> WORK TASK:
A word-for-word copy of the records below is required.

========

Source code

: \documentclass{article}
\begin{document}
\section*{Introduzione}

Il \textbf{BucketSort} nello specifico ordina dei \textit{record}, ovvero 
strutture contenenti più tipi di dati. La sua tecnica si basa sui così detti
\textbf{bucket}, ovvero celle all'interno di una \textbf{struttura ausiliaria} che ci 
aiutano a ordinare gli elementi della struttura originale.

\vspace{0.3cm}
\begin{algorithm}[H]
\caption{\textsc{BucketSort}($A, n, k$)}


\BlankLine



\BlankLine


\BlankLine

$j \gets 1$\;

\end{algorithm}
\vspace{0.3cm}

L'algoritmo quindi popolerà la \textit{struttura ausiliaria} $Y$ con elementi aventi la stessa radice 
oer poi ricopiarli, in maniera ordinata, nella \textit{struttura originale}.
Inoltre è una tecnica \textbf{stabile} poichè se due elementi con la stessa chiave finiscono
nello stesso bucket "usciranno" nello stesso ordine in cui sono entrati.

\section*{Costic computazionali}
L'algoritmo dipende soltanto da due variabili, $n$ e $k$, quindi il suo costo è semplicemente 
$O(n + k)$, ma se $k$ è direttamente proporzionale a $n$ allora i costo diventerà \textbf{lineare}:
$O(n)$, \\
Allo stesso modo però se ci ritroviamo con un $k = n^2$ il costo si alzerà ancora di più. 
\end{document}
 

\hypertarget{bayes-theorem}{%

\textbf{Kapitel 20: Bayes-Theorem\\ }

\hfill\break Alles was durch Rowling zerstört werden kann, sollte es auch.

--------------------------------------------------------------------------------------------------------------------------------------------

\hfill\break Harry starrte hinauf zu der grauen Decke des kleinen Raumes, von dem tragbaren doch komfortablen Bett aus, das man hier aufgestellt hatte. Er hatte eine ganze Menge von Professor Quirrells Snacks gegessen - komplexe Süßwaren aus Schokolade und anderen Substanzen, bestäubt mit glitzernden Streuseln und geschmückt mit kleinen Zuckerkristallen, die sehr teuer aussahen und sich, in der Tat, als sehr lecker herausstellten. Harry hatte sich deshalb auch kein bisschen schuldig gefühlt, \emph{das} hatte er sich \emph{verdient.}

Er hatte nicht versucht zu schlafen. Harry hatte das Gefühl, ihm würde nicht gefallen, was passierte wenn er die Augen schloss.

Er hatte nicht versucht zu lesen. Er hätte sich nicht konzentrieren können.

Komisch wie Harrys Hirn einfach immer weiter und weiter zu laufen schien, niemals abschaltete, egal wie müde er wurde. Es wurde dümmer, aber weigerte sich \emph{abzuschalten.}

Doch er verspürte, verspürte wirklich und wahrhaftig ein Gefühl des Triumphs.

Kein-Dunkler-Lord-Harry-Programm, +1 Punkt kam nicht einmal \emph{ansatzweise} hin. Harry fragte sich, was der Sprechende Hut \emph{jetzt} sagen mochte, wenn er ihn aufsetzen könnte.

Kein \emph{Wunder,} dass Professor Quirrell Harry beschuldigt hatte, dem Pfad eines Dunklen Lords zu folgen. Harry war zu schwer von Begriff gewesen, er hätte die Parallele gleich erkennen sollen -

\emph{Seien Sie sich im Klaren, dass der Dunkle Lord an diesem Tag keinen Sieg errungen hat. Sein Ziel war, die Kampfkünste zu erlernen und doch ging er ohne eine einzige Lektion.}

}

========

> TASK SOLUTION:
Source code

: \documentclass{article}
\begin{document}
\section*{Introduzione}

Il \textbf{BucketSort} nello specifico ordina dei \textit{record}, ovvero 
strutture contenenti più tipi di dati. La sua tecnica si basa sui così detti
\textbf{bucket}, ovvero celle all'interno di una \textbf{struttura ausiliaria} che ci 
aiutano a ordinare gli elementi della struttura originale.

\vspace{0.3cm}
\begin{algorithm}[H]
\caption{\textsc{BucketSort}($A, n, k$)}


\BlankLine



\BlankLine


\BlankLine

$j \gets 1$\;

\end{algorithm}
\vspace{0.3cm}

L'algoritmo quindi popolerà la \textit{struttura ausiliaria} $Y$ con elementi aventi la stessa radice 
oer poi ricopiarli, in maniera ordinata, nella \textit{struttura originale}.
Inoltre è una tecnica \textbf{stabile} poichè se due elementi con la stessa chiave finiscono
nello stesso bucket "usciranno" nello stesso ordine in cui sono entrati.

\section*{Costic computazionali}
L'algoritmo dipende soltanto da due variabili, $n$ e $k$, quindi il suo costo è semplicemente 
$O(n + k)$, ma se $k$ è direttamente proporzionale a $n$ allora i costo diventerà \textbf{lineare}:
$O(n)$, \\
Allo stesso modo però se ci ritroviamo con un $k = n^2$ il costo si alzerà ancora di più. 
\end{document}
 

\hypertarget{bayes-theorem}{%

\textbf{Kapitel 20: Bayes-Theorem\\ }

\hfill\break Alles was durch Rowling zerstört werden kann, sollte es auch.

--------------------------------------------------------------------------------------------------------------------------------------------

\hfill\break Harry starrte hinauf zu der grauen Decke des kleinen Raumes, von dem tragbaren doch komfortablen Bett aus, das man hier aufgestellt hatte. Er hatte eine ganze Menge von Professor Quirrells Snacks gegessen - komplexe Süßwaren aus Schokolade und anderen Substanzen, bestäubt mit glitzernden Streuseln und geschmückt mit kleinen Zuckerkristallen, die sehr teuer aussahen und sich, in der Tat, als sehr lecker herausstellten. Harry hatte sich deshalb auch kein bisschen schuldig gefühlt, \emph{das} hatte er sich \emph{verdient.}

Er hatte nicht versucht zu schlafen. Harry hatte das Gefühl, ihm würde nicht gefallen, was passierte wenn er die Augen schloss.

Er hatte nicht versucht zu lesen. Er hätte sich nicht konzentrieren können.

Komisch wie Harrys Hirn einfach immer weiter und weiter zu laufen schien, niemals abschaltete, egal wie müde er wurde. Es wurde dümmer, aber weigerte sich \emph{abzuschalten.}

Doch er verspürte, verspürte wirklich und wahrhaftig ein Gefühl des Triumphs.

Kein-Dunkler-Lord-Harry-Programm, +1 Punkt kam nicht einmal \emph{ansatzweise} hin. Harry fragte sich, was der Sprechende Hut \emph{jetzt} sagen mochte, wenn er ihn aufsetzen könnte.

Kein \emph{Wunder,} dass Professor Quirrell Harry beschuldigt hatte, dem Pfad eines Dunklen Lords zu folgen. Harry war zu schwer von Begriff gewesen, er hätte die Parallele gleich erkennen sollen -

\emph{Seien Sie sich im Klaren, dass der Dunkle Lord an diesem Tag keinen Sieg errungen hat. Sein Ziel war, die Kampfkünste zu erlernen und doch ging er ohne eine einzige Lektion.}

}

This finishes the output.